E depois das quotas?

Mário AbrantesArtigo de opinião de Mário Abrantes

O regime das quotas leiteiras, não só proporcionou a existência de um equilíbrio duradouro entre a oferta e a procura de leite e derivados a nível europeu, como permitiu ao sector leiteiro dos Açores desenvolver-se de forma sustentada e, no essencial, respeitadora do ambiente (produção em pastoreio, com encabeçamento limitado por unidade de superfície), aumentando a sua capacidade e qualidade produtivas e atingindo os 30 % da produção nacional ao mesmo tempo que reduzia a sua área afeta, potenciando desta forma melhores condições para a diversificação agrícola e a criação de zonas arborizadas.

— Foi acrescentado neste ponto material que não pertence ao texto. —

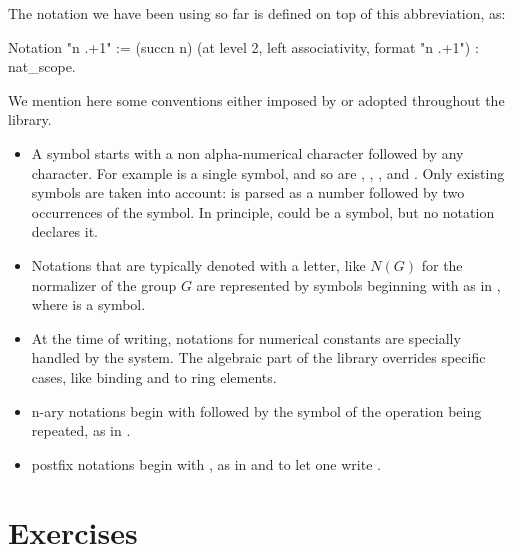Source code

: The notation  we have been using so far is defined on top of
this abbreviation, as:

\begin{coq}{}{}
Notation "n .+1" := (succn n) (at level 2, left associativity,
  format "n .+1") : nat_scope.
\end{coq}

We mention here some conventions either imposed by \Coq{}
or adopted throughout the \mcbMC{} library.

\begin{itemize}
\item A symbol starts with a non alpha-numerical character followed by
	any character.  For example  is a single symbol, and so are
	, \C{\%/}, \C{<=}, and \C{[::}.  Only existing
	symbols are taken into account:  is parsed as a number
	followed by two occurrences of the  symbol.  In principle,
          could be a symbol, but no notation declares it.
\item Notations that are typically denoted with a letter, like $N(G)$ for the
	normalizer of the group $G$ are represented by symbols beginning
	with  as in , where  is a symbol.
\item At the time of writing, notations for numerical constants are specially
	handled by the system.  The algebraic part of the library overrides
	specific cases, like binding  and  to ring elements.
\item n-ary notations begin with \C{[} followed by the symbol of the
	operation being repeated, as in .
\item postfix notations begin with , as in  and 
	to let one write .
\end{itemize}



\newpage
\section{Exercises}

Os cerca de 520 milhões de litros de leite anualmente produzidos nos Açores, se lhe juntarmos a indústria de laticínios a jusante, geram uma riqueza direta e indireta à Região da ordem dos 450 milhões de euros (cerca de 18% do Valor Acrescentado Bruto - VAB). Só por si o leite e derivados representam quase metade do rendimento de todo o sector público regional ou de todo o Comércio e Turismo.

Os mesmos 520 milhões de litros, distribuídos por cerca de 2.800 produtores, dos quais a esmagadora maioria (ainda) se constitui em explorações familiares, agregam diretamente à sua volta mais de 17% da população dos Açores e cerca de 10,5% do emprego direto. Tais valores sobem mais de 50% se lhes adicionarmos a população e o número de trabalhadores dependentes ou afetos às empresas correlacionadas e à indústria de laticínios.

O fim do regime das quotas pode representar uma violenta machadada neste importante sector produtivo pela abertura potencial ilimitada à concorrência de produtos afins e de muito pior qualidade colocados no mercado (sobretudo continental) a preços mais baixos, induzindo o sobredimensionamento e a intensificação das explorações leiteiras na Região e provocando em simultâneo a falência de muitos produtores e famílias açorianas. Mas o fim do regime de quotas, contra o qual houve vozes que se levantaram durante mais de uma década, não era inevitável e tem autores...

Em 1999, no tempo do governo socialista de Guterres e do Ministro da Agricultura Capoulas Santos, os governos europeus, nas costas dos produtores, acordaram o fim das quotas leiteiras para 2008. Posteriormente, em 2003, no tempo do governo PSD/CDS de Durão Barroso e do Ministro da Agricultura Sevinate Pinto (recém-falecido), os governos europeus ratificaram o fim das quotas, adiando-o entretanto para o ano de 2015. Finalmente o governo de Sócrates em 2008, com o acordo tácito dos futuros parceiros da troika – PSD e CDS, e ignorando os apelos dos Açores para que essa decisão fosse anulada, estipulou com os outros governos da UE em definitivo a data de 31 de Março, tal como de facto aconteceu, para o fim do regime.

E, suprema lata, depois de tudo consumado nos corredores de Bruxelas no sentido do seu fim, vimos e ouvimos em campanhas eleitorais posteriores a 2008, tanto o PS, como o PSD e o CDS a afirmarem a sua disposição de lutar pela manutenção do regime das quotas leiteiras. Quando, entretanto, tal objetivo foi proposto no Parlamento Europeu, em Dezembro de 2013, os recém-convertidos à defesa do regime afinal voltaram a desdizer-se (ou mostraram a sua verdadeira cara) e votaram contra…

Resta lutar por garantir o preço justo à produção, proteger o mercado nacional através de normas de regulação europeia adequadas e impor quotas obrigatórias de produto nacional à venda nas grandes superfícies, tudo medidas necessárias para a defesa do sector mas que só num quadro político alternativo ao atual será possível implementar.